━━━ Exercise materials

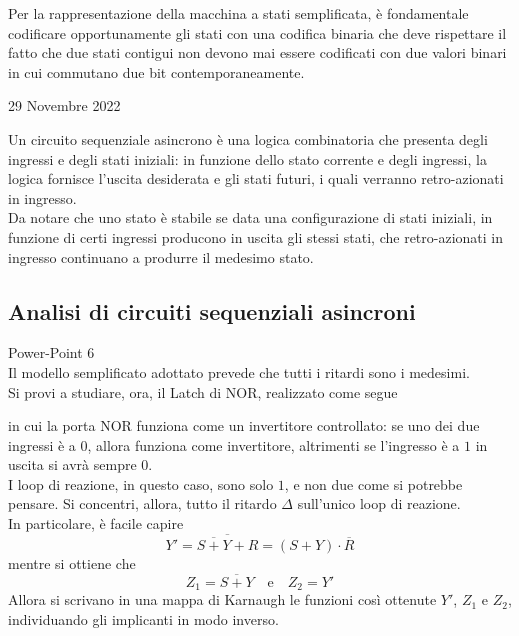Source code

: \documentclass[a4paper]{extarticle}
\begin{document}
\vspace{1em}
\noindent
Per la rappresentazione della macchina a stati semplificata, è fondamentale codificare opportunamente gli stati con una codifica binaria che deve rispettare il fatto che due stati contigui non devono mai essere codificati con due valori binari in cui commutano due bit contemporaneamente.

\newpage
\begin{center}
    29 Novembre 2022
\end{center}
Un circuito sequenziale asincrono è una logica combinatoria che presenta degli ingressi e degli stati iniziali: in funzione dello stato corrente e degli ingressi, la logica fornisce l'uscita desiderata e gli stati futuri, i quali verranno retro-azionati in ingresso.\\
Da notare che uno stato è stabile se data una configurazione di stati iniziali, in funzione di certi ingressi producono in uscita gli stessi stati, che retro-azionati in ingresso continuano a produrre il medesimo stato.

\vspace{1em}
\noindent
\subsection{Analisi di circuiti sequenziali asincroni}
Power-Point 6\\
Il modello semplificato adottato prevede che tutti i ritardi sono i medesimi.\\
Si provi a studiare, ora, il Latch di NOR, realizzato come segue


\vspace{1em}
\noindent
in cui la porta NOR funziona come un invertitore controllato: se uno dei due ingressi è a $0$, allora funziona come invertitore, altrimenti se l'ingresso è a $1$ in uscita si avrà sempre $0$.\\
I loop di reazione, in questo caso, sono solo $1$, e non due come si potrebbe pensare. Si concentri, allora, tutto il ritardo $\Delta$ sull'unico loop di reazione.\\
In particolare, è facile capire
\[Y'=\overline{\overline{S+Y}+R} = (S+Y) \cdot \overline{R}\]
mentre si ottiene che
\[Z_1=\overline{S+Y} \hspace{1em} \text{e} \hspace{1em} Z_2=Y'\]
Allora si scrivano in una mappa di Karnaugh le funzioni così ottenute $Y'$, $Z_1$ e $Z_2$, individuando gli implicanti in modo inverso.
\end{document}
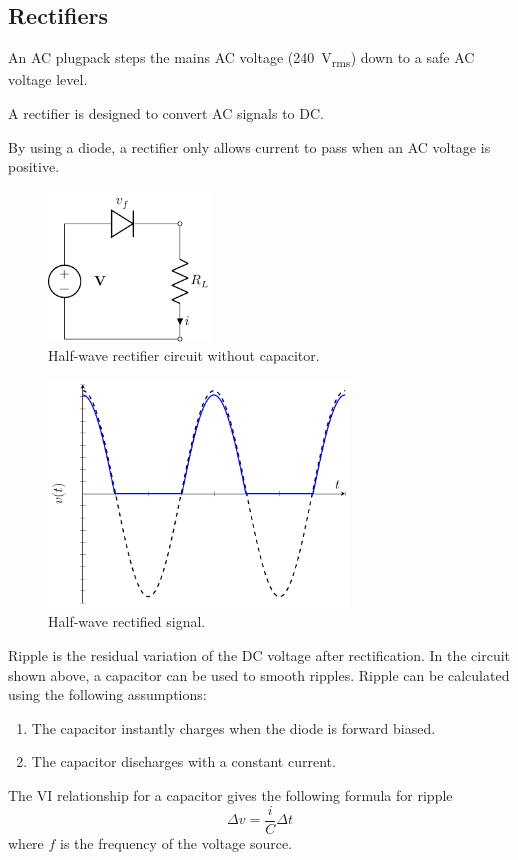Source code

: \documentclass{article}
\begin{document}
\subsection{Rectifiers}
\begin{definition}[Plugpack]
    An AC plugpack steps the mains AC voltage (\qty{240}{V_{rms}}) down to a safe AC voltage level.
\end{definition}
\begin{definition}[Rectifier]
    A rectifier is designed to convert AC signals to DC\@.
\end{definition}
By using a diode, a rectifier only allows current to pass when an AC
voltage is positive.
\begin{figure}[H]
    \centering
    \includegraphics[height = 4cm, keepaspectratio = true]{figures/half_wave_rectifier_without_capacitor.pdf}
    \caption{Half-wave rectifier circuit without capacitor.}
\end{figure}
\begin{figure}[H]
    \centering
    \includegraphics[width = 8cm, keepaspectratio = true]{figures/half_wave_rectifier_without_capacitor_plot.pdf}
    \caption{Half-wave rectified signal.}
\end{figure}
\begin{definition}[Ripple]
    Ripple is the residual variation of the DC voltage after rectification.
    In the circuit shown above, a capacitor can be used to smooth ripples.
    Ripple can be calculated using the following assumptions:
    \begin{enumerate}
        \item The capacitor instantly charges when the diode is forward
              biased.
        \item The capacitor discharges with a constant current.
    \end{enumerate}
    The VI relationship for a capacitor gives the following formula for ripple
    \begin{equation*}
        \Delta v = \frac{i}{C} \Delta t
    \end{equation*}
    where \(f\) is the frequency of the voltage source.
\end{definition}
\end{document}
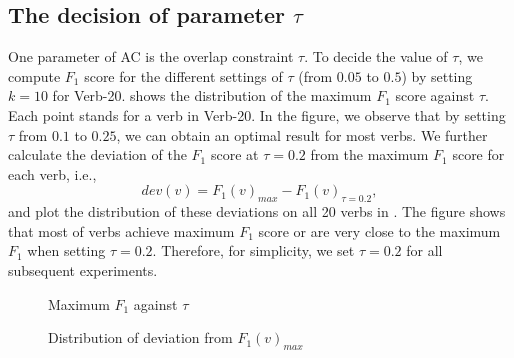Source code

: \subsection{The decision of parameter $\tau$}
\label{sec:decision_tau}
One parameter of AC is the overlap constraint $\tau$.
To decide the value of $\tau$, we compute
$F_1$ score for the different settings of $\tau$ (from $0.05$ to $0.5$)
by setting $k=10$ for Verb-20.
 shows the distribution of the maximum $F_1$ score against $\tau$.
Each point stands for a verb in Verb-20.
In the figure, we observe that by setting $\tau$ from $0.1$ to $0.25$, we can obtain an optimal
result for most verbs.
We further calculate the deviation of the $F_1$ score at $\tau=0.2$
from the maximum $F_1$ score for each verb, i.e.,
\[dev(v) = F_1(v)_{max} - F_1(v)_{\tau=0.2},\] 
and plot the distribution of these deviations on all 20 verbs 
in .
The figure shows that most of verbs achieve maximum $F_1$ score
or are very close to the maximum $F_1$ when setting $\tau=0.2$.
Therefore, for simplicity, we set $\tau=0.2$ for all subsequent experiments.

\begin{figure}[th]
\begin{minipage}[t]{0.49\columnwidth}
\centering
{}
\caption{Maximum $F_1$ against $\tau$}
\label{fig:f1_vs_tau}
\end{minipage}
\hfill
\begin{minipage}[t]{0.49\columnwidth}
\centering
{}
\caption{Distribution of deviation from $F_1(v)_{max}$}
\label{fig:variance}
\end{minipage}
\end{figure}

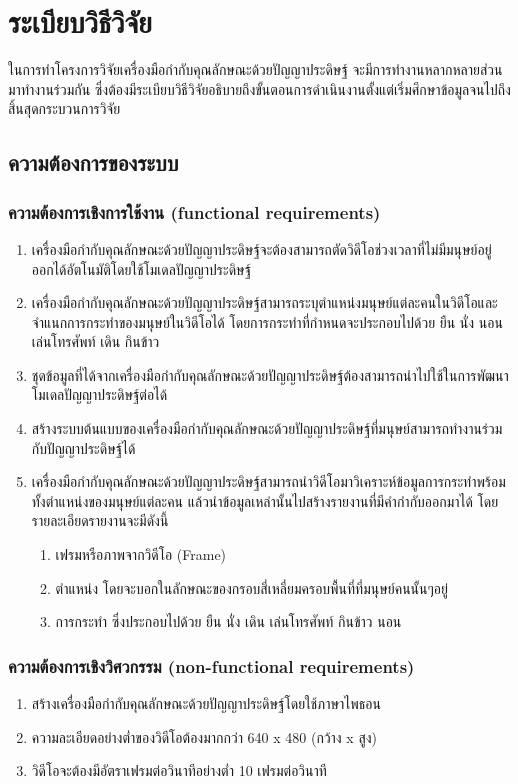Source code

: \chapter{ระเบียบวิธีวิจัย}
ในการทําโครงการวิจัยเครื่องมือกำกับคุณลักษณะด้วยปัญญาประดิษฐ์ จะมีการทำงานหลากหลายส่วนมาทำงานร่วมกัน 
ซึ่งต้องมีระเบียบวิธีวิจัยอธิบายถึงขั้นตอนการดำเนินงานตั้งแต่เริ่มศึกษาข้อมูลจนไปถึงสิ้นสุดกระบวนการวิจัย
\section{ความต้องการของระบบ}
\subsection{ความต้องการเชิงการใช้งาน (functional requirements)}
\begin{enumerate}
	\setlength\itemsep{-0.25em}
    \item เครื่องมือกำกับคุณลักษณะด้วยปัญญาประดิษฐ์จะต้องสามารถตัดวิดีโอช่วงเวลาที่ไม่มีมนุษย์อยู่ออกได้อัตโนมัติโดยใช้โมเดลปัญญาประดิษฐ์ 
	\item เครื่องมือกำกับคุณลักษณะด้วยปัญญาประดิษฐ์สามารถระบุตำแหน่งมนุษย์แต่ละคนในวิดีโอและจำแนกการกระทำของมนุษย์ในวิดีโอได้ 
	โดยการกระทำที่กำหนดจะประกอบไปด้วย ยืน นั่ง นอน เล่นโทรศัพท์ เดิน กินข้าว
	\item ชุดข้อมูลที่ได้จากเครื่องมือกำกับคุณลักษณะด้วยปัญญาประดิษฐ์ต้องสามารถนำไปใช้ในการพัฒนาโมเดลปัญญาประดิษฐ์ต่อได้ 
	\item สร้างระบบต้นแบบของเครื่องมือกำกับคุณลักษณะด้วยปัญญาประดิษฐ์ที่มนุษย์สามารถทำงานร่วมกับปัญญาประดิษฐ์ได้
	\item เครื่องมือกำกับคุณลักษณะด้วยปัญญาประดิษฐ์สามารถนำวิดีโอมาวิเคราะห์ข้อมูลการกระทำพร้อมทั้งตำแหน่งของมนุษย์แต่ละคน แล้วนำข้อมูลเหล่านั้นไปสร้างรายงานที่มีคำกำกับออกมาได้ โดยรายละเอียดรายงานจะมีดังนี้
	\begin{enumerate}
		\item เฟรมหรือภาพจากวิดีโอ (Frame)
		\item ตำแหน่ง โดยจะบอกในลักษณะของกรอบสี่เหลี่ยมครอบพื้นที่ที่มนุษย์คนนั้นๆอยู่
		\item การกระทำ ซึ่งประกอบไปด้วย ยืน นั่ง เดิน เล่นโทรศัพท์ กินข้าว นอน
	\end{enumerate}
\end{enumerate}
\subsection{ความต้องการเชิงวิศวกรรม (non-functional requirements)}
\begin{enumerate}
	\setlength\itemsep{-0.25em}
	\item สร้างเครื่องมือกำกับคุณลักษณะด้วยปัญญาประดิษฐ์โดยใช้ภาษาไพธอน
	\item ความละเอียดอย่างต่ำของวิดีโอต้องมากกว่า 640 x 480 (กว้าง x สูง) 
	\item วิดีโอจะต้องมีอัตราเฟรมต่อวินาทีอย่างต่ำ 10 เฟรมต่อวินาที
\end{enumerate}
\clearpage

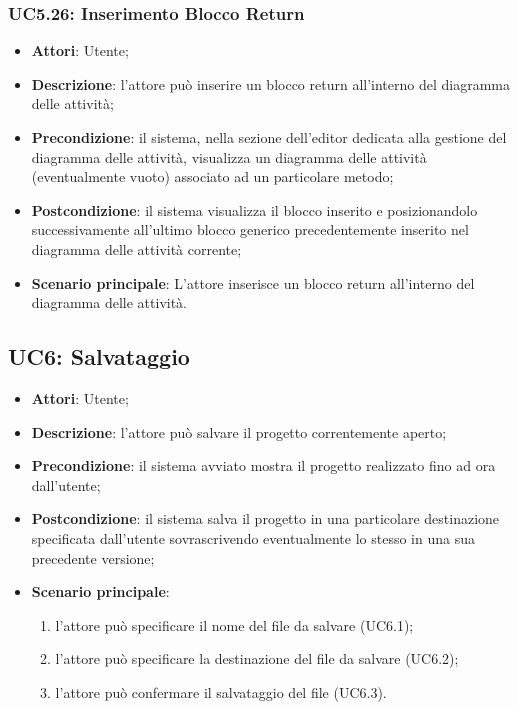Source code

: \begin{itemize}
\begin{itemize}
\begin{itemize}
\begin{itemize}
\subsubsection{UC5.26: Inserimento Blocco Return}
\label{UC5.26}
\begin{itemize}
	\item \textbf{Attori}: Utente;
	\item \textbf{Descrizione}: l'attore può inserire un blocco return all'interno del diagramma delle attività;
	\item \textbf{Precondizione}: il sistema, nella sezione dell'editor dedicata alla gestione del diagramma delle attività, visualizza un diagramma delle attività (eventualmente vuoto) associato ad un particolare metodo;
	\item \textbf{Postcondizione}: il sistema visualizza il blocco inserito e posizionandolo successivamente all'ultimo blocco generico precedentemente inserito nel diagramma delle attività corrente;
	\item \textbf{Scenario principale}: L'attore inserisce un blocco return all'interno del diagramma delle attività.
\end{itemize}

\subsection{UC6: Salvataggio}
\label{UC6}
\begin{itemize}
	\item \textbf{Attori}: Utente;
	\item \textbf{Descrizione}: l'attore può salvare il progetto correntemente aperto;
	\item \textbf{Precondizione}: il sistema avviato mostra il progetto realizzato fino ad ora dall'utente;
	\item \textbf{Postcondizione}: il sistema salva il progetto in una particolare destinazione specificata dall'utente sovrascrivendo eventualmente lo stesso in una sua precedente versione;
	\item \textbf{Scenario principale}:
	\begin{enumerate}
		\item l'attore può specificare il nome del file da salvare (UC6.1);
		\item l'attore può specificare la destinazione del file da salvare (UC6.2);
		\item l'attore può confermare il salvataggio del file (UC6.3).
	\end{enumerate}
\end{itemize}


\end{itemize}
\end{itemize}
\end{itemize}
\end{itemize}

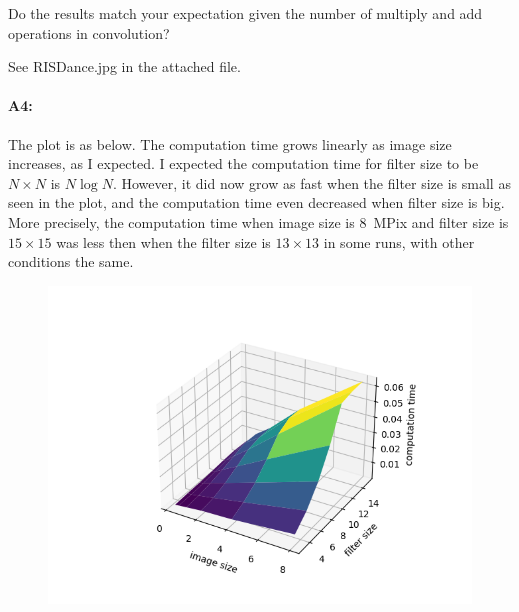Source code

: 	Do the results match your expectation given the number of multiply and add operations in convolution?
	
	See RISDance.jpg in the attached file.
	
	\paragraph{A4:} The plot is as below. The computation time grows linearly as image size increases, as I expected. I expected the computation time for filter size to be $N \times N$ is $N\log N$. However, it did now grow as fast when the filter size is small as seen in the plot, and the computation time even decreased when filter size is big. More precisely, the computation time when image size is 8~MPix and filter size is $15\times 15$ was less then when the filter size is $13\times 13$ in some runs, with other conditions the same. 
	\begin{figure}[h]
		\centering
		\includegraphics[width=15cm]{result.png}
		\label{fig:result1}
	\end{figure}
	
	
	
	
	
	
	
	

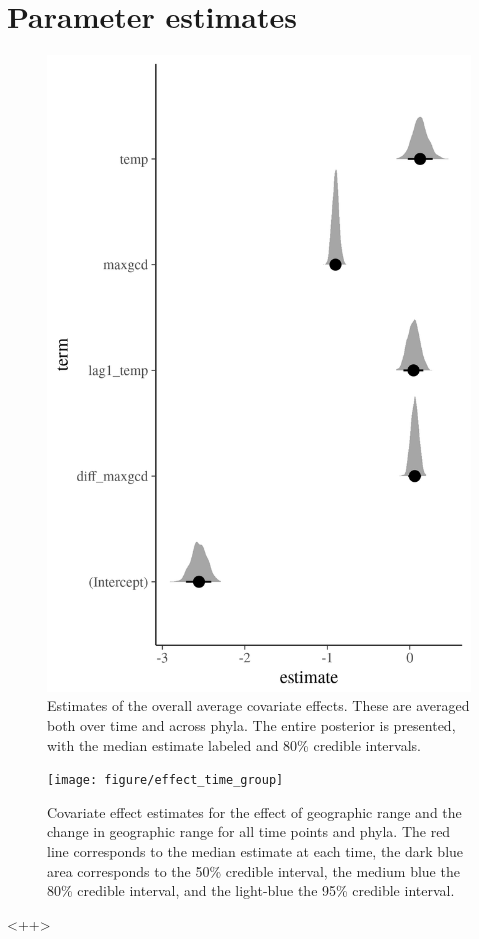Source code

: \documentclass[12pt,letterpaper]{article}
\begin{document}
\section{Parameter estimates}

\begin{figure}[ht]
  \centering
  \includegraphics[width=\textwidth,height=0.5\textheight,keepaspectratio=true]{figure/effect_est}
  \caption{Estimates of the overall average covariate effects. These are averaged both over time and across phyla. The entire posterior is presented, with the median estimate labeled and 80\% credible intervals.}
  \label{fig:effect_est}
\end{figure}

\begin{figure}[ht]
  \centering
  \texttt{[image: figure/effect\_time\_group]}
  \caption{Covariate effect estimates for the effect of geographic range and the change in geographic range for all time points and phyla. The red line corresponds to the median estimate at each time, the dark blue area corresponds to the 50\% credible interval, the medium blue the 80\% credible interval, and the light-blue the 95\% credible interval.}
  \label{fig:<+label+>}
\end{figure}<++>


\end{document}
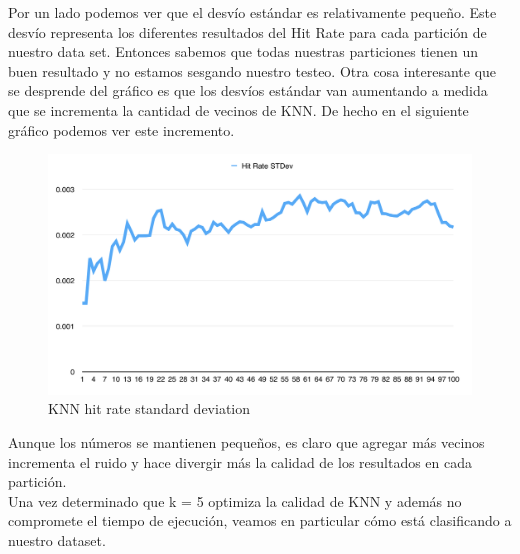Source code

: Por un lado podemos ver que el desvío estándar es relativamente pequeño. Este desvío representa los diferentes resultados del Hit Rate para cada partición de nuestro data set. Entonces sabemos que todas nuestras particiones tienen un buen resultado y no estamos sesgando nuestro testeo.
Otra cosa interesante que se desprende del gráfico es que los desvíos estándar van aumentando a medida que se incrementa la cantidad de vecinos de KNN. De hecho en el siguiente gráfico podemos ver este incremento.

\begin{figure}[h!]
  \begin{center}
	\includegraphics[scale=0.5]{exp1/KNN-5p-Hit-Rate-stdev.png}
	\caption{KNN hit rate standard deviation}
  \end{center}
\end{figure}

Aunque los números se mantienen pequeños, es claro que agregar más vecinos incrementa el ruido y hace divergir más la calidad de los resultados en cada partición.\\

Una vez determinado que k = 5 optimiza la calidad de KNN y además no compromete el tiempo de ejecución, veamos en particular cómo está clasificando a nuestro dataset.


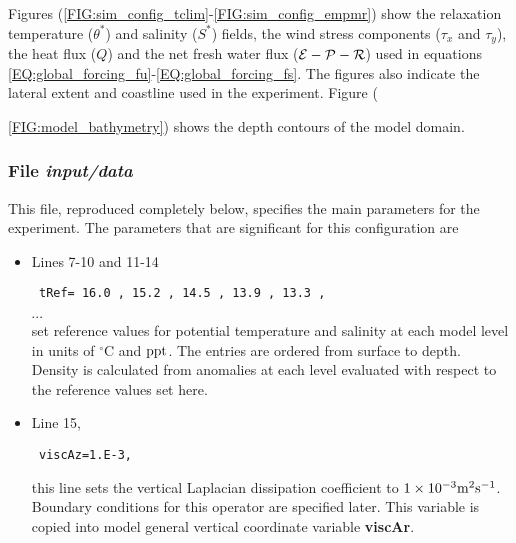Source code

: Figures (\ref{FIG:sim_config_tclim}-\ref{FIG:sim_config_empmr}) show the
relaxation temperature ($\theta^{\ast}$) and salinity ($S^{\ast}$) fields,
the wind stress components ($\tau_x$ and $\tau_y$), the heat flux ($Q$)
and the net fresh water flux (${\cal E} - {\cal P} - {\cal R}$) used
in equations \ref{EQ:global_forcing_fu}-\ref{EQ:global_forcing_fs}. The figures
also indicate the lateral extent and coastline used in the experiment.
Figure ({\ref{FIG:model_bathymetry}) shows the depth contours of the model
domain.


\subsubsection{File {\it input/data}}
\label{www:tutorials}

This file, reproduced completely below, specifies the main parameters 
for the experiment. The parameters that are significant for this configuration
are

\begin{itemize}

\item Lines 7-10 and 11-14 
\begin{verbatim} tRef= 16.0 , 15.2 , 14.5 , 13.9 , 13.3 ,  \end{verbatim} 
$\cdots$ \\
set reference values for potential
temperature and salinity at each model level in units of $^{\circ}\mathrm{C}$ and
${\rm ppt}$. The entries are ordered from surface to depth.
Density is calculated from anomalies at each level evaluated
with respect to the reference values set here.\\


\item Line 15, 
\begin{verbatim} viscAz=1.E-3, \end{verbatim}
this line sets the vertical Laplacian dissipation coefficient to
$1 \times 10^{-3} {\rm m^{2}s^{-1}}$. Boundary conditions
for this operator are specified later. This variable is copied into
model general vertical coordinate variable {\bf viscAr}.



\end{itemize}}
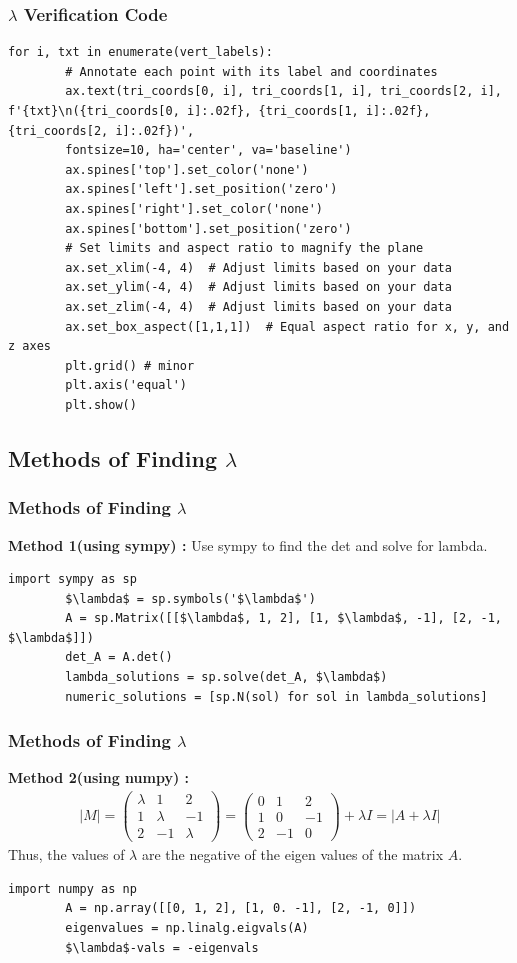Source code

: \documentclass{beamer}
\theoremstyle{remark}
\providecommand{\abs}[1]{\left\vert#1\right\vert}
\newcommand{\myvec}[1]{\ensuremath{\begin{pmatrix}#1\end{pmatrix}}}
\numberwithin{equation}{section}
\begin{document}
\begin{frame}[fragile]
	\frametitle{$\lambda$ Verification Code}
	\begin{lstlisting}[mathescape=true]
		for i, txt in enumerate(vert_labels):
		# Annotate each point with its label and coordinates
		ax.text(tri_coords[0, i], tri_coords[1, i], tri_coords[2, i], f'{txt}\n({tri_coords[0, i]:.02f}, {tri_coords[1, i]:.02f}, {tri_coords[2, i]:.02f})',
		fontsize=10, ha='center', va='baseline')
		ax.spines['top'].set_color('none')
		ax.spines['left'].set_position('zero')
		ax.spines['right'].set_color('none')
		ax.spines['bottom'].set_position('zero')
		# Set limits and aspect ratio to magnify the plane
		ax.set_xlim(-4, 4)  # Adjust limits based on your data
		ax.set_ylim(-4, 4)  # Adjust limits based on your data
		ax.set_zlim(-4, 4)  # Adjust limits based on your data
		ax.set_box_aspect([1,1,1])  # Equal aspect ratio for x, y, and z axes
		plt.grid() # minor
		plt.axis('equal')
		plt.show()
	\end{lstlisting}
\end{frame}

\subsection{Methods of Finding $\lambda$}
\begin{frame}[fragile]
	\frametitle{Methods of Finding $\lambda$}
	\textbf{Method 1(using sympy) : } Use sympy to find the det and solve for lambda.
	\begin{lstlisting}[mathescape=true]
		import sympy as sp
		$\lambda$ = sp.symbols('$\lambda$')
		A = sp.Matrix([[$\lambda$, 1, 2], [1, $\lambda$, -1], [2, -1, $\lambda$]])
		det_A = A.det()
		lambda_solutions = sp.solve(det_A, $\lambda$)
		numeric_solutions = [sp.N(sol) for sol in lambda_solutions]
	\end{lstlisting}
		
\end{frame}
\begin{frame}[fragile]
	\frametitle{Methods of Finding $\lambda$}
	\textbf{Method 2(using numpy) : } 
	\begin{align}
		\abs{M} = \myvec{\lambda & 1 & 2 \\ 1 & \lambda & -1 \\ 2 & -1 & \lambda} = \myvec{0 & 1 & 2 \\ 1 & 0 & -1 \\ 2 & -1 & 0} + \lambda I = \abs{A + \lambda I}
	\end{align}
	Thus, the values of $\lambda$ are the negative of the eigen values of the matrix $A$.\\
	\begin{lstlisting}[mathescape=true]
		import numpy as np
		A = np.array([[0, 1, 2], [1, 0. -1], [2, -1, 0]])
		eigenvalues = np.linalg.eigvals(A)
		$\lambda$-vals = -eigenvals
	\end{lstlisting}
\end{frame}
\end{document}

━━━━━━

Produce the lines from the first line of the entries through the line that contains "in cui la porta", exactly, leaving the pictures behind.

Source code

: \documentclass[a4paper]{extarticle}
\begin{document}
\vspace{1em}
\noindent
Per la rappresentazione della macchina a stati semplificata, è fondamentale codificare opportunamente gli stati con una codifica binaria che deve rispettare il fatto che due stati contigui non devono mai essere codificati con due valori binari in cui commutano due bit contemporaneamente.

\newpage
\begin{center}
    29 Novembre 2022
\end{center}
Un circuito sequenziale asincrono è una logica combinatoria che presenta degli ingressi e degli stati iniziali: in funzione dello stato corrente e degli ingressi, la logica fornisce l'uscita desiderata e gli stati futuri, i quali verranno retro-azionati in ingresso.\\
Da notare che uno stato è stabile se data una configurazione di stati iniziali, in funzione di certi ingressi producono in uscita gli stessi stati, che retro-azionati in ingresso continuano a produrre il medesimo stato.

\vspace{1em}
\noindent
\subsection{Analisi di circuiti sequenziali asincroni}
Power-Point 6\\
Il modello semplificato adottato prevede che tutti i ritardi sono i medesimi.\\
Si provi a studiare, ora, il Latch di NOR, realizzato come segue


\vspace{1em}
\noindent
in cui la porta NOR funziona come un invertitore controllato: se uno dei due ingressi è a $0$, allora funziona come invertitore, altrimenti se l'ingresso è a $1$ in uscita si avrà sempre $0$.\\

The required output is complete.